(Stored data entries)
:::

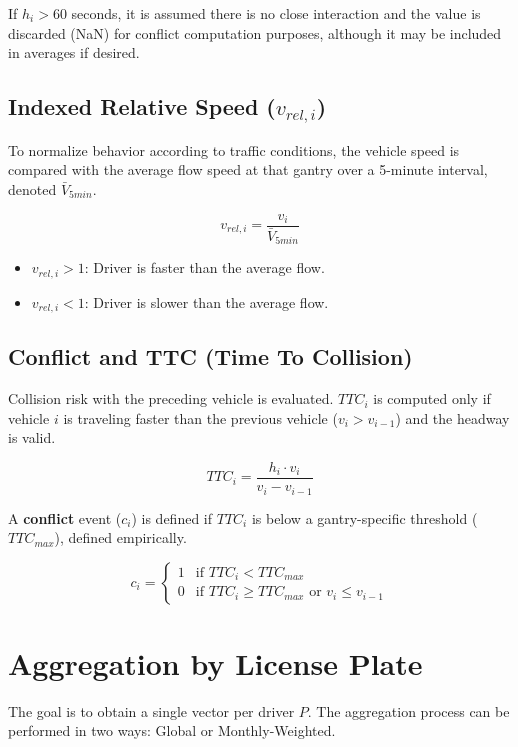 If $h_i > 60$ seconds, it is assumed there is no close interaction and the value is discarded (NaN) for conflict computation purposes, although it may be included in averages if desired.

\subsection{Indexed Relative Speed ($v_{rel, i}$)}
To normalize behavior according to traffic conditions, the vehicle speed is compared with the average flow speed at that gantry over a 5-minute interval, denoted $\bar{V}_{5min}$.

\begin{equation}
    v_{rel, i} = \frac{v_i}{\bar{V}_{5min}}
\end{equation}

\begin{itemize}
    \item $v_{rel, i} > 1$: Driver is faster than the average flow.
    \item $v_{rel, i} < 1$: Driver is slower than the average flow.
\end{itemize}

\subsection{Conflict and TTC (Time To Collision)}
Collision risk with the preceding vehicle is evaluated. $TTC_i$ is computed only if vehicle $i$ is traveling faster than the previous vehicle ($v_i > v_{i-1}$) and the headway is valid.

\begin{equation}
    TTC_i = \frac{h_i \cdot v_i}{v_i - v_{i-1}}
\end{equation}

A \textbf{conflict} event ($c_i$) is defined if $TTC_i$ is below a gantry-specific threshold ($TTC_{max}$), defined empirically.

\begin{equation}
    c_i = \begin{cases} 
    1 & \text{if } TTC_i < TTC_{max} \\
    0 & \text{if } TTC_i \ge TTC_{max} \text{ or } v_i \le v_{i-1}
    \end{cases}
\end{equation}

\section{Aggregation by License Plate}
The goal is to obtain a single vector per driver $P$. The aggregation process can be performed in two ways: Global or Monthly-Weighted.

:::

Scan the entries above and copy each line where "faster" occurs.

ANSWER TO THIS EXERCISE:
    \item $v_{rel, i} > 1$: Driver is faster than the average flow.
Collision risk with the preceding vehicle is evaluated. $TTC_i$ is computed only if vehicle $i$ is traveling faster than the previous vehicle ($v_i > v_{i-1}$) and the headway is valid.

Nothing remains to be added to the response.